Einde inhoudsopgave
Wetboek van Strafvordering
Artikel 6:3:13 [Nadere regelgeving bekostiging jeugdsancties]
Geldend
Geldend vanaf 01-01-2020
- Bronpublicatie:
18-12-2019, Stb. 2017, 82 jo Stb. 2019, 504 (uitgifte: 24-12-2019, kamerstukken: 35311)

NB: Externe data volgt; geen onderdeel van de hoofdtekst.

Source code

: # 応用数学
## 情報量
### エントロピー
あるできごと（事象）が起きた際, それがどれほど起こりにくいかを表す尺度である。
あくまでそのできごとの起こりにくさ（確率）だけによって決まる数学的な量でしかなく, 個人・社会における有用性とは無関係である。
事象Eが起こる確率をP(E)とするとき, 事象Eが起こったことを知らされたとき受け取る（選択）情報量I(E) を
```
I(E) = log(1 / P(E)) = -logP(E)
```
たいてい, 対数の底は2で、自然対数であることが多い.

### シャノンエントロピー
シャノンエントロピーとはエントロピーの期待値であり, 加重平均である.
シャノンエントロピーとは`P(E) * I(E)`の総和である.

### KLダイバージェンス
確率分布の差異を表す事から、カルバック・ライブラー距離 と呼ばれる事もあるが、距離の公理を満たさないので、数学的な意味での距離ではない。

22-02-2017, Stb. 2017, 82 jo Stb. 2019, 504 (uitgifte: 09-03-2017, kamerstukken: 34086)
- Inwerkingtreding
01-01-2020
- Bronpublicatie inwerkingtreding:
18-12-2019, Stb. 2019, 507 (uitgifte: 24-12-2019, kamerstukken/regelingnummer: -)
- Vakgebied(en)
Strafprocesrecht / Tenuitvoerlegging
1.
Bij algemene maatregel van bestuur kunnen regels worden gesteld voor de verstrekking van rijkswege van een bijdrage in de bekostiging van de voorbereiding en uitvoering van:
- a.
projecten als bedoeld in de artikelen 77e en 77f, eerste lid, onder b, van het Wetboek van Strafrecht,
- b.
taakstraffen als bedoeld in artikel 77h, tweede lid, van het Wetboek van Strafrecht, en
- c.
maatregelen betreffende het gedrag van de jeugdige als bedoeld in artikel 77h, vierde lid, onderdeel b van het Wetboek van Strafrecht.
2.
Bij of krachtens algemene maatregel van bestuur worden nadere regels gesteld over het bepaalde in deze titel. Deze nadere regels zien in elk geval op:
- a.
de inhoud van de taakstraf, de tenuitvoerlegging van de taakstraf en de rechten en plichten van de tot een taakstraf veroordeelde. Daarbij kan van het aantal uren dat een leerproject kan duren, genoemd in artikel 77m, vierde lid, van het Wetboek van Strafrecht worden afgeweken indien de aard van het leerproject daartoe aanleiding geeft.
- b.
de eisen waaraan bij de tenuitvoerlegging van de maatregel betreffende het gedrag van de jeugdige het plan, de programma’s en de instellingen of organisaties belast met de voorbereiding en de ondersteuning van de maatregel moeten voldoen, alsmede op de werkwijze van deze instellingen of organisaties.
- c.
de tenuitvoerlegging van een straf of maatregel waarvan de rechter heeft gelast dat deze geheel of gedeeltelijk niet ten uitvoer wordt gelegd.